Über Firn und Eis zum Gr. Löffler

Gehzeit:
3 bis 4 Stunden, 1267 Höhenmeter (schwere Gletschertour);

Auzsrüstung:
Gletscherschuhe, Steigeisen, Seil und Pickel, warme Kleidung und ausreichend Proviant.

Wegverlauf:
Kegelgasslalm (2109 m) - markierter Gletschersteig zur Trippachscharte (3179 m) - über den Grat zum Gipfel ( 3376 m)


Wegbeschreibung:
Nach angenehmer Nachtruhe im Hüttenlager der Kegelgasslalm genießen wir die Silhouette der Durreckgruppe im aufgehenden Morgenlicht, die Hüttenwirtin Klara hat inzwischen ein gutes Frühstück vorbereitet.
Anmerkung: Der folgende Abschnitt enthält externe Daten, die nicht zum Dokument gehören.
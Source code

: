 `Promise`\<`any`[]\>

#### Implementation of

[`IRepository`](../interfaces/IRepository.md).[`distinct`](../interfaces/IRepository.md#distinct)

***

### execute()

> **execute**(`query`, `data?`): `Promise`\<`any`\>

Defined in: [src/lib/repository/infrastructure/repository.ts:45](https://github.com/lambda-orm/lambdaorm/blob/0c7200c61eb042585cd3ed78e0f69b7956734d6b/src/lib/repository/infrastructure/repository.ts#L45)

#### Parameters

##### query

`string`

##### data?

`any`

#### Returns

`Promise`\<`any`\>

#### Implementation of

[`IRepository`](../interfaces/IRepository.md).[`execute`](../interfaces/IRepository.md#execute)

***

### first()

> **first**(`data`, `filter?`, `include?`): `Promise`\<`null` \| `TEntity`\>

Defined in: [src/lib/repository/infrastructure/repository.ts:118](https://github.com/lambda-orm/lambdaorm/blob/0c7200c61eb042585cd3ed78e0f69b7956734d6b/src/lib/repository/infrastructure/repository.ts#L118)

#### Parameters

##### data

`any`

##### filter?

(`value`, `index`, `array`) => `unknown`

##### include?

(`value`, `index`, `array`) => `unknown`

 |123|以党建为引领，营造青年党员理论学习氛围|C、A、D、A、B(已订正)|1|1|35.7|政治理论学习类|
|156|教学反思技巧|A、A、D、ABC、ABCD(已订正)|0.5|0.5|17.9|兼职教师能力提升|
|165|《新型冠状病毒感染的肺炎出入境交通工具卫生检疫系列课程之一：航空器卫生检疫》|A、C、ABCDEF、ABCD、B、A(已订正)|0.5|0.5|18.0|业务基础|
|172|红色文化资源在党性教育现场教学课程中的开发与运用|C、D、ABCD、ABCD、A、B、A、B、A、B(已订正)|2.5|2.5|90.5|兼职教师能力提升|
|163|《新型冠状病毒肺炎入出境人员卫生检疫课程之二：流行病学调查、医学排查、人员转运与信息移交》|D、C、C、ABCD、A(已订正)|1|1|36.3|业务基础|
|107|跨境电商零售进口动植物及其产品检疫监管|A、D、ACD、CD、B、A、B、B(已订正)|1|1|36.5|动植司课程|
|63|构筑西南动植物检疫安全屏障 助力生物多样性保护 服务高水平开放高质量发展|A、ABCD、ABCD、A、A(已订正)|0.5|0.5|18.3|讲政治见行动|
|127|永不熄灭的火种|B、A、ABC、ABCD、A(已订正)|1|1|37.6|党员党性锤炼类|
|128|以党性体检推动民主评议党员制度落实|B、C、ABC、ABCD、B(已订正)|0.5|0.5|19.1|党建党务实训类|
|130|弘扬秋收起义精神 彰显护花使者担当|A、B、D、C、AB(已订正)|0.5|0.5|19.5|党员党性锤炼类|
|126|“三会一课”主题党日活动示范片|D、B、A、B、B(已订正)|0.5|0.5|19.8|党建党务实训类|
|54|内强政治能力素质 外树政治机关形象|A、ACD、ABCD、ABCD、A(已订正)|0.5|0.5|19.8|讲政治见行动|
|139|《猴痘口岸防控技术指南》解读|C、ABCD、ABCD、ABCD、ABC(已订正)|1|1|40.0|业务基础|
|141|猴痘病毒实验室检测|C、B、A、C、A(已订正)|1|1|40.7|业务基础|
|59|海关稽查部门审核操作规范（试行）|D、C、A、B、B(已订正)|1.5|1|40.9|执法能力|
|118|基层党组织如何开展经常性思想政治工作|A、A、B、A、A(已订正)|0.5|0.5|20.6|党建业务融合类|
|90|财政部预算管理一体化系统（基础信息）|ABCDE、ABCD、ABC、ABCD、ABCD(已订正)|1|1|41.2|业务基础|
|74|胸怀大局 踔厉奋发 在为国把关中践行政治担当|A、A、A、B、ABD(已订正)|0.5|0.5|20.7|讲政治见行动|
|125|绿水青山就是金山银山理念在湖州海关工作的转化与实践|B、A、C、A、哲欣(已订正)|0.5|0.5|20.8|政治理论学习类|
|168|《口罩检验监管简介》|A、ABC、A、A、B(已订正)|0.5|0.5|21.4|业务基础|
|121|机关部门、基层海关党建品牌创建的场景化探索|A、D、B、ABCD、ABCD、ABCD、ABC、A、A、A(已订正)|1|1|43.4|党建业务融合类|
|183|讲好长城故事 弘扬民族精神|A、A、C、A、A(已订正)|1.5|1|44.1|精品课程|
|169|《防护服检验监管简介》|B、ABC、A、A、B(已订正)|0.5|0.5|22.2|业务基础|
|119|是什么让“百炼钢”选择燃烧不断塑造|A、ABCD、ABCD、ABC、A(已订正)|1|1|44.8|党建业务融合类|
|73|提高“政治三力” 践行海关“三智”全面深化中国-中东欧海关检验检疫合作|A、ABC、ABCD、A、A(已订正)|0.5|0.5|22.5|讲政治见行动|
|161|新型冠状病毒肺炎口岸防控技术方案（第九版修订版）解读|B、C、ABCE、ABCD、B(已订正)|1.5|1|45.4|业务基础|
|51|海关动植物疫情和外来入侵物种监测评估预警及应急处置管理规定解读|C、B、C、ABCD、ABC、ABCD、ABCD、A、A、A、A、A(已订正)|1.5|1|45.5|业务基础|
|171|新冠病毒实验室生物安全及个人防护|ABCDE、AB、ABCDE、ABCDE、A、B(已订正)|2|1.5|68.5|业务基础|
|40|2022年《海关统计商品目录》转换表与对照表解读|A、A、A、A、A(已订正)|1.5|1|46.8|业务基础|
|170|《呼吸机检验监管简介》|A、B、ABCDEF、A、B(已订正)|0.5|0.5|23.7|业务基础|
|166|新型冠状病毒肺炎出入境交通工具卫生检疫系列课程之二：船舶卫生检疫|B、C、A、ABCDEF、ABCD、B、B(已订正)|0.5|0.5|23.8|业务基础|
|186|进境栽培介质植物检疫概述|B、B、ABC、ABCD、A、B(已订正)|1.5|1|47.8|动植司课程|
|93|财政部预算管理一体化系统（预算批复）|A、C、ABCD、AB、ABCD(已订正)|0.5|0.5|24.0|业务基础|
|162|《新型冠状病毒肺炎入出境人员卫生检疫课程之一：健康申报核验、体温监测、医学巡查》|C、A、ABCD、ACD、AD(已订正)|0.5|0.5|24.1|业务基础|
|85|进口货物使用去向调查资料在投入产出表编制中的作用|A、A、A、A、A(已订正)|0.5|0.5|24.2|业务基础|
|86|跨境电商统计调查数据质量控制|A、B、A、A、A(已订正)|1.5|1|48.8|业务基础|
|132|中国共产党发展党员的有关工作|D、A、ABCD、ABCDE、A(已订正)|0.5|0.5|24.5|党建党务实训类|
Langsam durchqueren wir ostwärts die Geröllhalden der Gletschermoränen, Siegfried (Hüttenwirt) hat einen angenehmen Steig angelegt, der uns bald zu den Firnfeldern bringt. Die Spur im Schnee ist bereits gezogen, langsam nähern wir uns der breiten Randspalte am Fuße des Bergkammes. Siegfried hat eine Seilsicherung angebracht, der Bergsattel ist bald erreicht: Ein fantastischer Blick auf die nördlichen Gipfel der Zillertaler Alpen öffnet sich, das Trogtal der Floite liegt zu unseren Füssen. Nach kurzer Verschnaufpause heißt es die steilen Firnfelder der Nordseite überwinden, eine Seilsicherung ist sicherlich angebracht. Über die letzten großen Felsblöcke erreichen wir den Gipfel, ein schönes Kreuz weist uns das Ziel. Ein herrliches Panorama lässt die Mühen schnell vergessen: Im Osten die Ausläufer der Hohen Tauern, der Durreckkamm im Süden, dahinter die Gipfel der Rieserferner. Weiter im Süden schimmert die Silhouette der Dolomiten, bei guter Sicht erkennt man die weichen Linien der Brenta/Adamello- und der Ortlergruppe. Staunend genießt man den Rundblick, Millionen Jahre Erdgeschichte werden in unseren Gedanken wach und vermischen sich mit dem Gefühl von Ehrfurcht und Dankbarkeit.